FTX : quelle réglementation pour le Web3 ?

Les régulateurs doivent tirer les conclusions de l'effondrement de FTX. Une régulation adaptée à l'émergence de la finance décentralisée s'appuyant sur des moyens de contrôle spécifiques.

Des dizaines de milliards d'euros évaporés, et des millions de particuliers floués à travers le monde. C’est le résultat d’une succession de faillites qui secoue l’univers du Web3 et des cryptomonnaies

Qu’il s’agisse de malversations avérées ou de faible gestion du risque, ces scandales sont les deux faces d’une même pièce. Celle d’un secteur non régulé dans lequel se côtoient deux univers bien distincts et souvent peu compatibles : la recherche d’une croissance frénétique des start-ups pour se saisir du marché et les enjeux de conformité du monde de la finance traditionnelle pour protéger le consommateur. 

Soupçons de fraude et amateurisme  

Les révélations concernant l’effondrement de FTX s’enchaînent et dévoilent une situation totalement aberrante. La société et ses dirigeants semblent avoir utilisé les dépôts de leurs clients pour spéculer à outrance via leur société sœur, le hedge fund Alameda, mais aussi à des fins personnelles pour l’acquisition d’immobilier et l’octroi de prêts.

Si la gestion de son fondateur a été frauduleuse, celle-ci a été facilitée par le manque de cadre légal et permise par une expatriation offshore, éloignant FTX de la supervision par le régulateur américain.

Un risque pour la stabilité économique mondiale ? 

Désormais, la valeur des actifs numériques est supérieure au trillion d’euros et le nombre d’individus qui en possèdent dépasse 300 millions d’après l’étude réalisée par Crypto.com.
Quand sera-t-il lorsque la capitalisation totale des actifs numériques pèsera plusieurs dizaines de trillions de dollars et quand le nombre d’individus propriétaires aura dépassé le milliard ? Les faillites de ces acteurs en 2022 sont restées peu ou prou circonscrites à l’écosystème des cryptomonnaies. Si cela se renouvelle à l’avenir, c’est l'intégralité du monde financier qui pourrait être touché et générer une crise économique majeure, au-delà du monde des actifs numériques. Ce que n’a pas manqué de souligner le Président Joe Biden dans un récent appel à la régulation du secteur à l'occasion du Sommet du G20.
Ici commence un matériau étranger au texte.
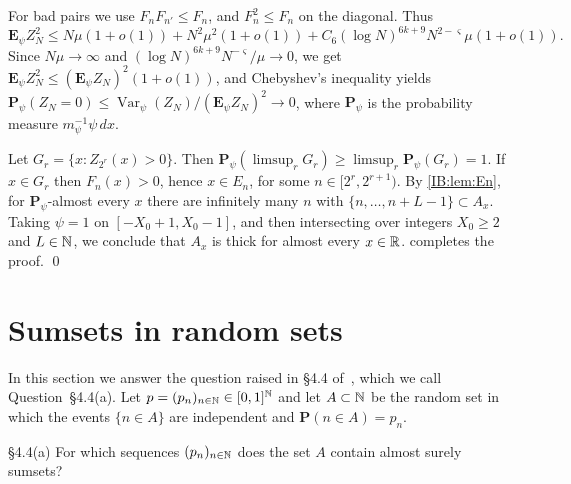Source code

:For bad pairs we use $F_nF_{n'}\le F_n$, and $F_n^2\le F_n$ on the diagonal. Thus
\[
\mathbf E_\psi Z_N^2\le N\mu(1+o(1))+N^2\mu^2(1+o(1))+C_6(\log N)^{6k+9}N^{2-\varsigma}\mu(1+o(1)).
\]
Since $N\mu\to\infty$ and $(\log N)^{6k+9}N^{-\varsigma}/\mu\to0$, we get
$\mathbf E_\psi Z_N^2\le(\mathbf E_\psi Z_N)^2(1+o(1))$, and Chebyshev's inequality yields
$\mathbf P_\psi(Z_N=0)\le\operatorname{Var}_\psi(Z_N)/(\mathbf E_\psi Z_N)^2\to0$, where $\mathbf P_\psi$ is the
probability measure $m_\psi^{-1}\psi\,dx$.

Let $G_r=\{x:Z_{2^r}(x)>0\}$. Then $\mathbf P_\psi(\limsup_rG_r)\ge\limsup_r\mathbf P_\psi(G_r)=1$. If
$x\in G_r$ then $F_n(x)>0$, hence $x\in E_n$, for some $n\in[2^r,2^{r+1})$. By
\cref{IB:lem:En}, for $\mathbf P_\psi$-almost every $x$ there are infinitely many $n$ with
$\{n,\dots,n+L-1\}\subset A_x$. Taking $\psi=1$ on $[-X_0+1,X_0-1]$, and then intersecting
over integers $X_0\ge2$ and $L\in\N$, we conclude that $A_x$ is thick for almost every $x\in\R$.
 completes the proof. \qed


\section{Sumsets in random sets}
\label{IB:sec:u44a}

In this section we answer the question raised in \S4.4 of~\cite{kra2023problems},
which we call Question~\S4.4(a). Let $p=(p_n)_{n\in\N}\in[0,1]^\N$ and let $A\subset\N$ be the
random set in which the events $\{n\in A\}$ are independent and $\mathbf P(n\in A)=p_n$.

\begin{question}{\S4.4(a)}
\label{IB:q:44a}
For which sequences $(p_n)_{n\in\N}$ does the set $A$ contain almost surely sumsets?
\end{question}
CeFi : une régulation inspirée de la finance traditionnelle

Pendant que de nombreuses voix s’élèvent un peu partout pour une meilleure régulation des plateformes d’échange d'actifs numériques, nous ne pouvons que constater que les moyens de contrôle à disposition des régulateurs sont encore limités. 

Si les premières initiatives réglementaires à l’échelle nationale (PSAN) et européenne (Mica) sont à saluer. Elles restent néanmoins insuffisantes pour construire un écosystème plus sain, tant pour les acteurs du Web3 que pour les consommateurs. 
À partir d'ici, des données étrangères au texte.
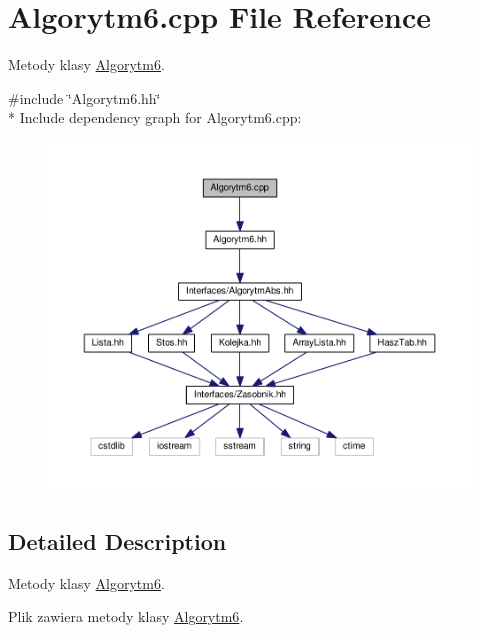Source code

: \hypertarget{a00028}{}\section{Algorytm6.\+cpp File Reference}
\label{a00028}


Metody klasy \hyperlink{a00007}{Algorytm6}.  


{\ttfamily \#include \char`\"{}Algorytm6.\+hh\char`\"{}}\\*
Include dependency graph for Algorytm6.\+cpp\+:
\nopagebreak
\begin{figure}[H]
\begin{center}
\leavevmode
\includegraphics[width=350pt]{a00068}
\end{center}
\end{figure}


\subsection{Detailed Description}
Metody klasy \hyperlink{a00007}{Algorytm6}. 

Plik zawiera metody klasy \hyperlink{a00007}{Algorytm6}.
Regagner la confiance du grand public est une étape clé du développement du secteur des cryptomonnaies. Cela passera par une réglementation des plateformes centralisées qui impose aux acteurs de construire des standards de conformité proches de ceux de la finance traditionnelle. Citons la sécurisation des actifs numériques, la gestion des risques, la ségrégation des fonds des clients, l’instauration d’audit interne, la conformité réglementaire ou encore l’intégrité des systèmes d’information. 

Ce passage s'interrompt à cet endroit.